'''
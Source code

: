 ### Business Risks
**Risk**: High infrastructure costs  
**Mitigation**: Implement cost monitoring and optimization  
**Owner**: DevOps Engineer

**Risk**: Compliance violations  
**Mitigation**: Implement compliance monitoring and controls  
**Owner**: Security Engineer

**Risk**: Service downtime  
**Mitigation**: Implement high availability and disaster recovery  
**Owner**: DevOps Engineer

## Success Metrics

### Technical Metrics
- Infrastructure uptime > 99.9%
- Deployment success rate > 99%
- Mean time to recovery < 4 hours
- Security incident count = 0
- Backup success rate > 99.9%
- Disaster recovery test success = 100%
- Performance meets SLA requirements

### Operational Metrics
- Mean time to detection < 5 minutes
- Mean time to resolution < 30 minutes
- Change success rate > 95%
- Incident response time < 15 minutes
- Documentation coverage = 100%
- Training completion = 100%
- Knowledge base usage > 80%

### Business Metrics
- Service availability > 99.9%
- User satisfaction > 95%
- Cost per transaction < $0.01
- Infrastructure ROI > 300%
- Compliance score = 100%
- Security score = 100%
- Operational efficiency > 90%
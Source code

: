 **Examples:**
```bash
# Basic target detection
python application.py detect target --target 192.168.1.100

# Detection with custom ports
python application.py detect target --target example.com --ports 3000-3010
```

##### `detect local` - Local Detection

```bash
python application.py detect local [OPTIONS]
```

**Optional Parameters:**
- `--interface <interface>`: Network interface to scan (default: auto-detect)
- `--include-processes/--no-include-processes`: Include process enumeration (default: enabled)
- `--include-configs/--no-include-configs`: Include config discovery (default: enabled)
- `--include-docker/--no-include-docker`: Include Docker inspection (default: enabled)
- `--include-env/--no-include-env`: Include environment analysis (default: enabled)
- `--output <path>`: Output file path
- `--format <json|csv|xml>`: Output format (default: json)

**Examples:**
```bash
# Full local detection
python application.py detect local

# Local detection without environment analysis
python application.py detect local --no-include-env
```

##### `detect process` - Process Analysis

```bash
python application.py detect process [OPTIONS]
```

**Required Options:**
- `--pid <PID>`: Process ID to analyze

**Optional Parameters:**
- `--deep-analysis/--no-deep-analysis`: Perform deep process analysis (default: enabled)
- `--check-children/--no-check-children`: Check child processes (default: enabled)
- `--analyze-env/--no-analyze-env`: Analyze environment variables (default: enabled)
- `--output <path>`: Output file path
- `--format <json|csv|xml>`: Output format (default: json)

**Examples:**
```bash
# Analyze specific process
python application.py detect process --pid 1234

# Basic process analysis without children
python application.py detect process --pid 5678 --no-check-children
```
'''
Word for word, reproduce the lines of the listing from the first one through the line containing "- Infrastructure uptime > 99.9%", and no more.

• **Output of the task**
Source code

: ### Business Risks
**Risk**: High infrastructure costs  
**Mitigation**: Implement cost monitoring and optimization  
**Owner**: DevOps Engineer

**Risk**: Compliance violations  
**Mitigation**: Implement compliance monitoring and controls  
**Owner**: Security Engineer

**Risk**: Service downtime  
**Mitigation**: Implement high availability and disaster recovery  
**Owner**: DevOps Engineer

## Success Metrics

### Technical Metrics
- Infrastructure uptime > 99.9%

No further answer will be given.